Kernel functions produce scalar outputs by definition. Given inputs $x_1, x_2$, a kernel function $k$ outputs the inner product (i.e. dot product) of $x_1$ and $x_2$ when mapped into a feature space:
$$k(x_1, x_2) = \langle \Phi(x_1), \Phi(x_2) \rangle$$
Here, $\Phi$ represents a (possibly nonlinear) mapping from input space to feature space, and is defined implicitly by the kernel function. Kernel methods (e.g. SVMs) don't need to compute this mapping explicitly because they can work directly with the inner products.

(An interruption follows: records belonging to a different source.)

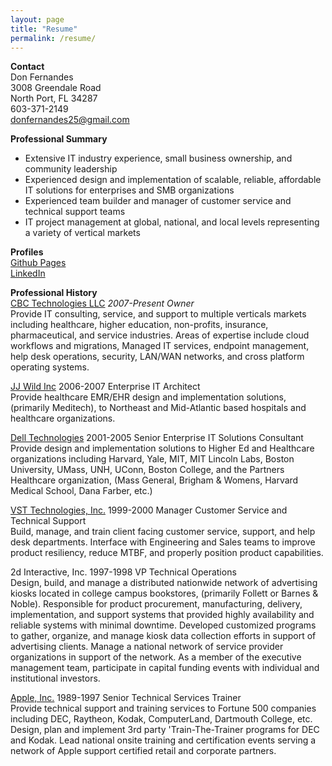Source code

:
 ```yaml
---
layout: page
title: "Resume"
permalink: /resume/
---
```


**Contact**  
Don Fernandes  
3008 Greendale Road  
North Port, FL 34287  
603-371-2149  
donfernandes25@gmail.com

**Professional Summary**  
- Extensive IT industry experience, small business ownership, and community leadership 
- Experienced design and implementation of scalable, reliable, affordable IT solutions for enterprises and SMB organizations
- Experienced team builder and manager of customer service and technical support teams
- IT project management at global, national, and local levels representing a variety of vertical markets 

**Profiles**  
[Github Pages](https://dfernandes25.github.io/)  
[LinkedIn](https://www.linkedin.com/in/donfernandes/)

**Professional History**  
[CBC Technologies LLC](https://cbctech.net) *2007-Present Owner*    
Provide IT consulting, service, and support to multiple verticals markets including
healthcare, higher education, non-profits, insurance, pharmaceutical, and service industries. 
Areas of expertise include cloud workflows and migrations, Managed IT services, endpoint management, 
help desk operations, security, LAN/WAN networks, and cross platform operating systems. 

[JJ Wild Inc](https://pitchbook.com/profiles/company/42282-01#overview) 2006-2007 Enterprise IT Architect  
Provide healthcare EMR/EHR design and implementation solutions, (primarily Meditech), to Northeast and Mid-Atlantic based
hospitals and healthcare organizations.

[Dell Technologies](https://www.dell.com/en-us) 2001-2005 Senior Enterprise IT Solutions Consultant  
Provide design and implementation solutions to Higher Ed and Healthcare organizations including
Harvard, Yale, MIT, MIT Lincoln Labs, Boston University, UMass, UNH, UConn, Boston College, 
and the Partners Healthcare organization, (Mass General, Brigham & Womens, Harvard Medical School, Dana Farber, etc.)

[VST Technologies, Inc.](https://pitchbook.com/profiles/company/100041-13#overview) 1999-2000 Manager Customer Service and Technical Support  
Build, manage, and train client facing customer service, support, and help desk departments.
Interface with Engineering and Sales teams to improve product resiliency, reduce MTBF, and properly position product capabilities.

2d Interactive, Inc. 1997-1998 VP Technical Operations  
Design, build, and manage a distributed nationwide network of advertising kiosks located in college campus bookstores,
(primarily Follett or Barnes & Noble). Responsible for product procurement, manufacturing, delivery, implementation, and support systems
that provided highly availability and reliable systems with minimal downtime. Developed customized programs to
gather, organize, and manage kiosk data collection efforts in support of advertising clients. Manage a national network of 
service provider organizations in support of the network. As a member of the executive management team, participate in capital
funding events with individual and institutional investors.

[Apple, Inc.](https://www.apple.com/) 1989-1997 Senior Technical Services Trainer  
Provide technical support and training services to Fortune 500 companies including DEC, Raytheon, Kodak, ComputerLand, Dartmouth College, etc.
Design, plan and implement 3rd party 'Train-The-Trainer programs for DEC and Kodak. Lead national onsite training and certification events 
serving a network of Apple support certified retail and corporate partners.
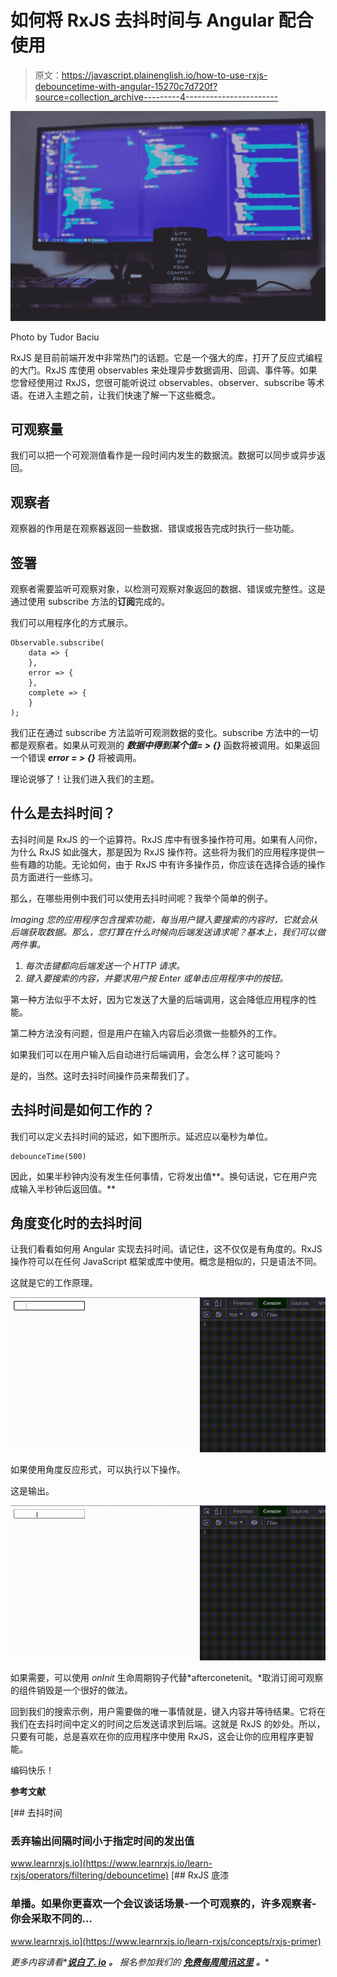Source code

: # 如何将 RxJS 去抖时间与 Angular 配合使用

> 原文：<https://javascript.plainenglish.io/how-to-use-rxjs-debouncetime-with-angular-15270c7d720f?source=collection_archive---------4----------------------->

![](img/36ce71b69ed9dc00c656f4f948fb17ff.png)

Photo by Tudor Baciu

RxJS 是目前前端开发中非常热门的话题。它是一个强大的库，打开了反应式编程的大门。RxJS 库使用 observables 来处理异步数据调用、回调、事件等。如果您曾经使用过 RxJS，您很可能听说过 observables、observer、subscribe 等术语。在进入主题之前，让我们快速了解一下这些概念。

## 可观察量

我们可以把一个可观测值看作是一段时间内发生的数据流。数据可以同步或异步返回。

## 观察者

观察器的作用是在观察器返回一些数据、错误或报告完成时执行一些功能。

## 签署

观察者需要监听可观察对象，以检测可观察对象返回的数据、错误或完整性。这是通过使用 subscribe 方法的**订阅**完成的。

我们可以用程序化的方式展示。

```
Observable.subscribe(
    data => {
    },
    error => {
    },
    complete => {
    }
);
```

我们正在通过 subscribe 方法监听可观测数据的变化。subscribe 方法中的一切都是观察者。如果从可观测的 ***数据中得到某个值= > {}*** 函数将被调用。如果返回一个错误 ***error = > {}*** 将被调用。

理论说够了！让我们进入我们的主题。

## 什么是去抖时间？

去抖时间是 RxJS 的一个运算符。RxJS 库中有很多操作符可用。如果有人问你，为什么 RxJS 如此强大，那是因为 RxJS 操作符。这些将为我们的应用程序提供一些有趣的功能。无论如何，由于 RxJS 中有许多操作员，你应该在选择合适的操作员方面进行一些练习。

那么，在哪些用例中我们可以使用去抖时间呢？我举个简单的例子。

*Imaging 您的应用程序包含搜索功能，每当用户键入要搜索的内容时，它就会从后端获取数据。那么，您打算在什么时候向后端发送请求呢？基本上，我们可以做两件事。*

1.  *每次击键都向后端发送一个 HTTP 请求。*
2.  *键入要搜索的内容，并要求用户按 Enter 或单击应用程序中的按钮。*

第一种方法似乎不太好，因为它发送了大量的后端调用，这会降低应用程序的性能。

第二种方法没有问题，但是用户在输入内容后必须做一些额外的工作。

如果我们可以在用户输入后自动进行后端调用，会怎么样？这可能吗？

是的，当然。这时去抖时间操作员来帮我们了。

## 去抖时间是如何工作的？

我们可以定义去抖时间的延迟，如下图所示。延迟应以毫秒为单位。

```
debounceTime(500)
```

因此，如果半秒钟内没有发生任何事情，它将发出值**。换句话说，它在用户完成输入半秒钟后返回值。**

## 角度变化时的去抖时间

让我们看看如何用 Angular 实现去抖时间。请记住，这不仅仅是有角度的。RxJS 操作符可以在任何 JavaScript 框架或库中使用。概念是相似的，只是语法不同。

这就是它的工作原理。

![](img/3bd14d4160d0149ec36339ce61bc29ff.png)

如果使用角度反应形式，可以执行以下操作。

这是输出。

![](img/6956e6371cb475ca2002a04d82c6efc3.png)

如果需要，可以使用 *onInit* 生命周期钩子代替*afterconetenit。*取消订阅可观察的组件销毁是一个很好的做法。

回到我们的搜索示例，用户需要做的唯一事情就是，键入内容并等待结果。它将在我们在去抖时间中定义的时间之后发送请求到后端。这就是 RxJS 的妙处。所以，只要有可能，总是喜欢在你的应用程序中使用 RxJS，这会让你的应用程序更智能。

编码快乐！

**参考文献**

[](https://www.learnrxjs.io/learn-rxjs/operators/filtering/debouncetime) [## 去抖时间

### 丢弃输出间隔时间小于指定时间的发出值

www.learnrxjs.io](https://www.learnrxjs.io/learn-rxjs/operators/filtering/debouncetime) [](https://www.learnrxjs.io/learn-rxjs/concepts/rxjs-primer) [## RxJS 底漆

### 单播。如果你更喜欢一个会议谈话场景-一个可观察的，许多观察者-你会采取不同的…

www.learnrxjs.io](https://www.learnrxjs.io/learn-rxjs/concepts/rxjs-primer) 

*更多内容请看**[***说白了. io***](http://plainenglish.io/) ***。*** *报名参加我们的* [***免费每周简讯这里***](http://newsletter.plainenglish.io/) ***。****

But, you want the feature space representations themselves. Suppose you have data points $\{x_1, \dots, x_n\}$ and compute kernel matrix $K$ where $K_{ij} = k(x_i, x_j)$. Let matrix $Y$ denote the feature space representations of the data, where the $i$th row contains $\phi(x_i)$. Then, according to the equation above, $Y$ is any solution to the equation:
$$Y Y^T = K$$
Note that the solution is only specified up to rotations and sign flips, as these operations don't change the dot product. Also, feature space may be very high dimensional in some cases (or even infinite dimensional, as for the RBF kernel). However, the feature space representations recovered here will have dimensionality at most $n$, because $n$ data points can't span a higher dimensional subspace.

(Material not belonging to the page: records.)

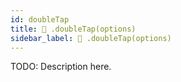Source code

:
 ```yaml
---
id: doubleTap
title: 🔨 .doubleTap(options)
sidebar_label: 🔨 .doubleTap(options) 
---
```


TODO: Description here.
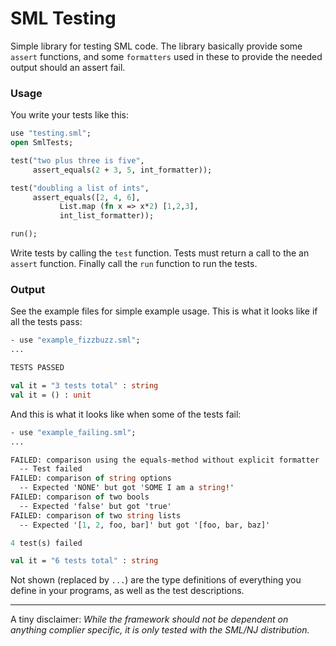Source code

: SML Testing
===========

Simple library for testing SML code. 
The library basically provide some `assert` functions, and some `formatters` used in these to provide the needed output should an assert fail.

### Usage

You write your tests like this:

```sml
use "testing.sml";
open SmlTests;

test("two plus three is five",
     assert_equals(2 + 3, 5, int_formatter));

test("doubling a list of ints",
     assert_equals([2, 4, 6],
		   List.map (fn x => x*2) [1,2,3],
		   int_list_formatter));

run();
```

Write tests by calling the `test` function. 
Tests must return a call to the an `assert` function. 
Finally call the `run` function to run the tests.

### Output

See the example files for simple example usage.
This is what it looks like if all the tests pass:

```sml
- use "example_fizzbuzz.sml";
... 

TESTS PASSED

val it = "3 tests total" : string
val it = () : unit
```

And this is what it looks like when some of the tests fail:

```sml
- use "example_failing.sml";
...

FAILED: comparison using the equals-method without explicit formatter
  -- Test failed
FAILED: comparison of string options
  -- Expected 'NONE' but got 'SOME I am a string!'
FAILED: comparison of two bools
  -- Expected 'false' but got 'true'
FAILED: comparison of two string lists
  -- Expected '[1, 2, foo, bar]' but got '[foo, bar, baz]'

4 test(s) failed

val it = "6 tests total" : string
```

Not shown (replaced by `...`) are the type definitions of everything you define in your programs, as well as the test descriptions.

----

A tiny disclaimer: *While the framework should not be dependent on anything complier specific, it is only tested with the SML/NJ distribution.*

In practice, you can solve this equation using an eigendecomposition of the kernel matrix. Or, similarly, use kernel PCA, which is implemented in many software packages. This is a kernelized version of PCA that's equivalent to ordinary PCA operating in feature space. If desired, you can discard the dimensions with lowest variance to obtain approximate feature space representations that are lower dimensional.